### Task inputs
-----

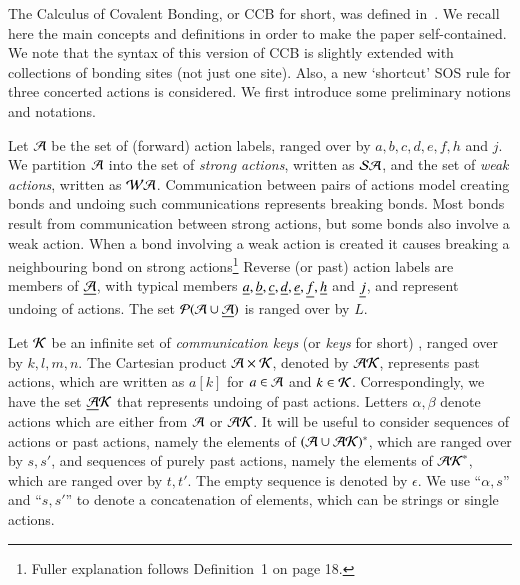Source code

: %
The Calculus of Covalent Bonding, or CCB for short, was defined in~\cite{KU2017}. 
We recall here the main concepts and definitions in order to make the paper self-contained. 
We note that the syntax of this version of CCB is slightly extended with collections of bonding sites (not just one site).
Also, a new `shortcut'  SOS rule for three concerted actions is considered. 
We first introduce some preliminary notions and notations.

Let $\mathcal{A}$ be the set of (forward) action labels, 
ranged over by $a,b,c,d,e,f,h$ and $j$. We partition $\mathcal{A}$ into the set of \emph{strong actions}, written as
$\mathcal{SA}$, and the set of \emph{weak actions}, written as $\mathcal{WA}$. 
Communication between pairs of actions model creating bonds and undoing such communications represents breaking bonds. Most bonds result from communication between strong actions, but some bonds also involve a weak action. When a bond involving a weak action is created it causes breaking a neighbouring bond on strong actions\footnote{Fuller explanation follows Definition~1 on page 18.
}
Reverse (or past) action labels are members of
$\underline{\mathcal{A}}$, with typical members $\underline {a},\underline {b}, \underline {c},\underline {d}, \underline {e} ,\underline {f}, \underline {h}$ and $\underline {j}$, and represent 
undoing of actions. The set $\mathcal{P}(\mathcal{A} \cup \underline{\mathcal{A}})$ is ranged over by $L$.

Let $\mathcal{K}$ be an infinite set of {\em communication keys} (or {\em keys} for short)
\cite{PhillipsUlidowski06,PHILLIPS200770}, ranged over by $k,l, m,n$. The Cartesian product $\mathcal A \times \mathcal{K}$, denoted by $\mathcal{AK}$,
 represents past actions, which are written as $a[k]$ for $a\in \mathcal{A}$ and $k\in\mathcal{K}$. 
Correspondingly, we have the set $\underline{\mathcal{A}}\mathcal{K}$ that represents undoing of past actions. Letters $\alpha, \beta$ denote actions which are either from $\mathcal{A}$ or $\mathcal{AK}$. It will be 
useful to consider sequences of actions or past actions, namely the elements of $(\mathcal{A} \cup \mathcal{AK})^*$, 
which are ranged over by $s,s'$, and sequences of purely past actions, namely the elements of $\mathcal{AK}^*$, 
which are ranged over by $t,t'$. The empty sequence is denoted by $\epsilon$. We use ``$\alpha, s$'' and
``$s,s'$'' to denote a concatenation of elements, which can be strings or single actions.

-----

### Task to carry out
All of the records need to be restated word for word, but not the pictures.

### Finished exercise
Source code

: %
The Calculus of Covalent Bonding, or CCB for short, was defined in~\cite{KU2017}. 
We recall here the main concepts and definitions in order to make the paper self-contained. 
We note that the syntax of this version of CCB is slightly extended with collections of bonding sites (not just one site).
Also, a new `shortcut'  SOS rule for three concerted actions is considered. 
We first introduce some preliminary notions and notations.

Let $\mathcal{A}$ be the set of (forward) action labels, 
ranged over by $a,b,c,d,e,f,h$ and $j$. We partition $\mathcal{A}$ into the set of \emph{strong actions}, written as
$\mathcal{SA}$, and the set of \emph{weak actions}, written as $\mathcal{WA}$. 
Communication between pairs of actions model creating bonds and undoing such communications represents breaking bonds. Most bonds result from communication between strong actions, but some bonds also involve a weak action. When a bond involving a weak action is created it causes breaking a neighbouring bond on strong actions\footnote{Fuller explanation follows Definition~1 on page 18.
}
Reverse (or past) action labels are members of
$\underline{\mathcal{A}}$, with typical members $\underline {a},\underline {b}, \underline {c},\underline {d}, \underline {e} ,\underline {f}, \underline {h}$ and $\underline {j}$, and represent 
undoing of actions. The set $\mathcal{P}(\mathcal{A} \cup \underline{\mathcal{A}})$ is ranged over by $L$.

Let $\mathcal{K}$ be an infinite set of {\em communication keys} (or {\em keys} for short)
\cite{PhillipsUlidowski06,PHILLIPS200770}, ranged over by $k,l, m,n$. The Cartesian product $\mathcal A \times \mathcal{K}$, denoted by $\mathcal{AK}$,
 represents past actions, which are written as $a[k]$ for $a\in \mathcal{A}$ and $k\in\mathcal{K}$. 
Correspondingly, we have the set $\underline{\mathcal{A}}\mathcal{K}$ that represents undoing of past actions. Letters $\alpha, \beta$ denote actions which are either from $\mathcal{A}$ or $\mathcal{AK}$. It will be 
useful to consider sequences of actions or past actions, namely the elements of $(\mathcal{A} \cup \mathcal{AK})^*$, 
which are ranged over by $s,s'$, and sequences of purely past actions, namely the elements of $\mathcal{AK}^*$, 
which are ranged over by $t,t'$. The empty sequence is denoted by $\epsilon$. We use ``$\alpha, s$'' and
``$s,s'$'' to denote a concatenation of elements, which can be strings or single actions.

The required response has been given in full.